Let $H$ be an infinite dimensional separable Hilbert space and $B(H)$ the algebra of bounded operators.
Invariant subspace problem: Let $T \in B(H)$. Is there a non-trivial closed $T$-invariant subspace?
Remark: This problem is known for the Banach spaces in general, but still open for an Hilbert space.
Let $(e_{n})_{n \in \mathbb{N}}$ be an orthonormal basis.
Definition : $T \in B(H)$ is banded if $\exists r \in \mathbb{N}$ such that $(Te_{n}, e_{m})\ne 0 \Rightarrow \vert n-m \vert \leq r$.
Remark: A banded operator is a thick generalization of a diagonal operator.
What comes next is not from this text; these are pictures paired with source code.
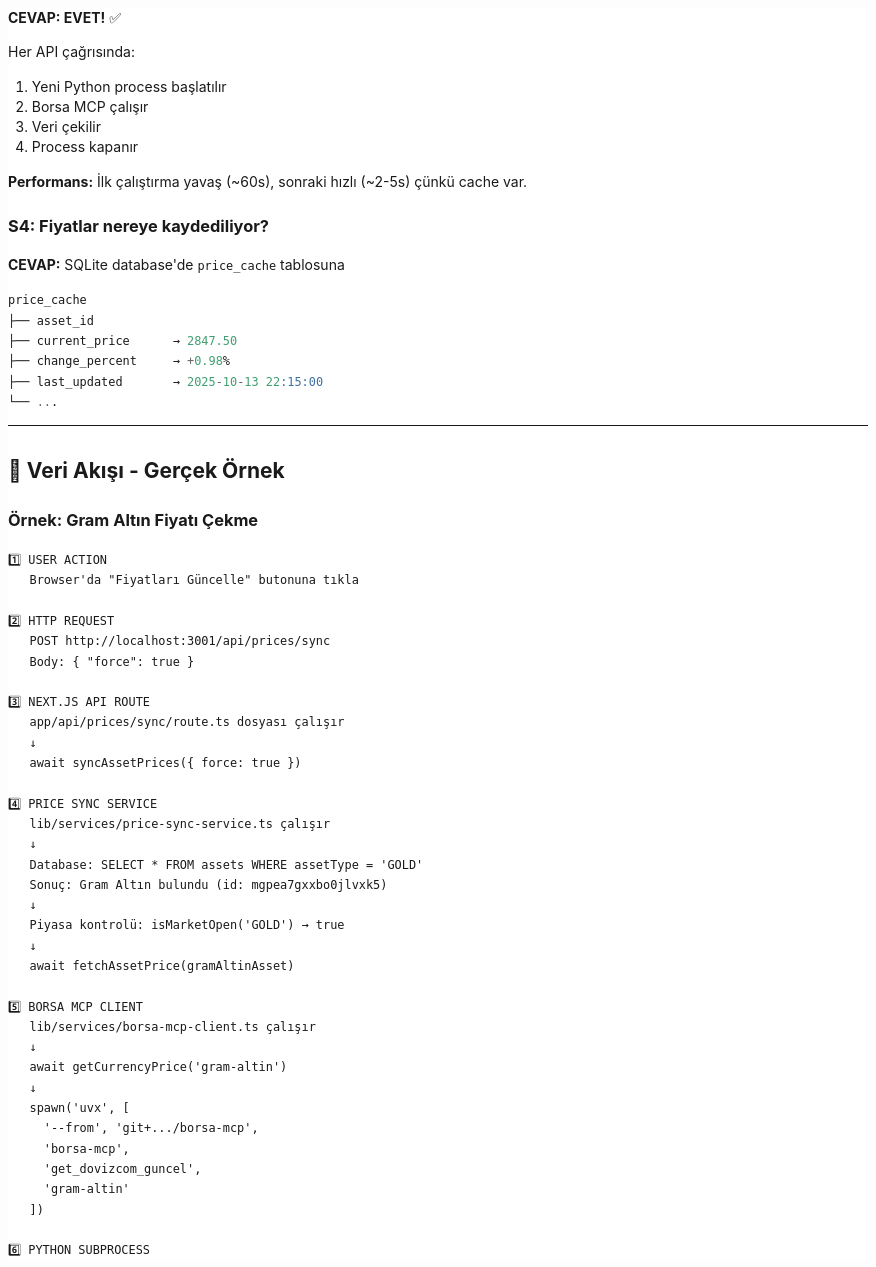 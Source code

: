 **CEVAP: EVET!** ✅

Her API çağrısında:
1. Yeni Python process başlatılır
2. Borsa MCP çalışır
3. Veri çekilir
4. Process kapanır

**Performans:** İlk çalıştırma yavaş (~60s), sonraki hızlı (~2-5s) çünkü cache var.

### S4: Fiyatlar nereye kaydediliyor?

**CEVAP:** SQLite database'de `price_cache` tablosuna

```sql
price_cache
├── asset_id
├── current_price      → 2847.50
├── change_percent     → +0.98%
├── last_updated       → 2025-10-13 22:15:00
└── ...
```

---

## 🔄 Veri Akışı - Gerçek Örnek

### Örnek: Gram Altın Fiyatı Çekme

```
1️⃣ USER ACTION
   Browser'da "Fiyatları Güncelle" butonuna tıkla
   
2️⃣ HTTP REQUEST
   POST http://localhost:3001/api/prices/sync
   Body: { "force": true }
   
3️⃣ NEXT.JS API ROUTE
   app/api/prices/sync/route.ts dosyası çalışır
   ↓
   await syncAssetPrices({ force: true })
   
4️⃣ PRICE SYNC SERVICE  
   lib/services/price-sync-service.ts çalışır
   ↓
   Database: SELECT * FROM assets WHERE assetType = 'GOLD'
   Sonuç: Gram Altın bulundu (id: mgpea7gxxbo0jlvxk5)
   ↓
   Piyasa kontrolü: isMarketOpen('GOLD') → true
   ↓
   await fetchAssetPrice(gramAltinAsset)
   
5️⃣ BORSA MCP CLIENT
   lib/services/borsa-mcp-client.ts çalışır
   ↓
   await getCurrencyPrice('gram-altin')
   ↓
   spawn('uvx', [
     '--from', 'git+.../borsa-mcp',
     'borsa-mcp',
     'get_dovizcom_guncel',
     'gram-altin'
   ])
   
6️⃣ PYTHON SUBPROCESS
```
It's also a finite sum of finite product of (orthonormal) weighted shift operators (which check obviously the ISP).
Question: Do the banded operators check the invariant subspace problem ?
Remarks:
Here is a question on MSE : Is every operator unitary equivalent to a banded operator ?
N. Ozawa answered "no" in its comment below (see also sections 16.3 and 16.4 of its book here).
D. Voiculescu gave examples of quasidiagonal operators which don't generate exact $C^{*}$-algebras:
A note on quasidiagonal operators, Operator Theory, 1988, 265-274.An ISP counter-example is necessarily irreducible, but the Voiculescu examples are not irreducible, so the more relevant question is the following (MSE):
Is every irreducible operator unitary equivalent to a banded operator?See also the MSE question : Does an irreducible operator generate an exact $C^{∗}$-algebra?.
C. Eckhardt and M. Argerami answered "no". The first counter-example is given by the full group $C^{*}$-algebra $C^{*}(\mathbb{F}_{2})$ which is primitive, singly-generated and non-exact.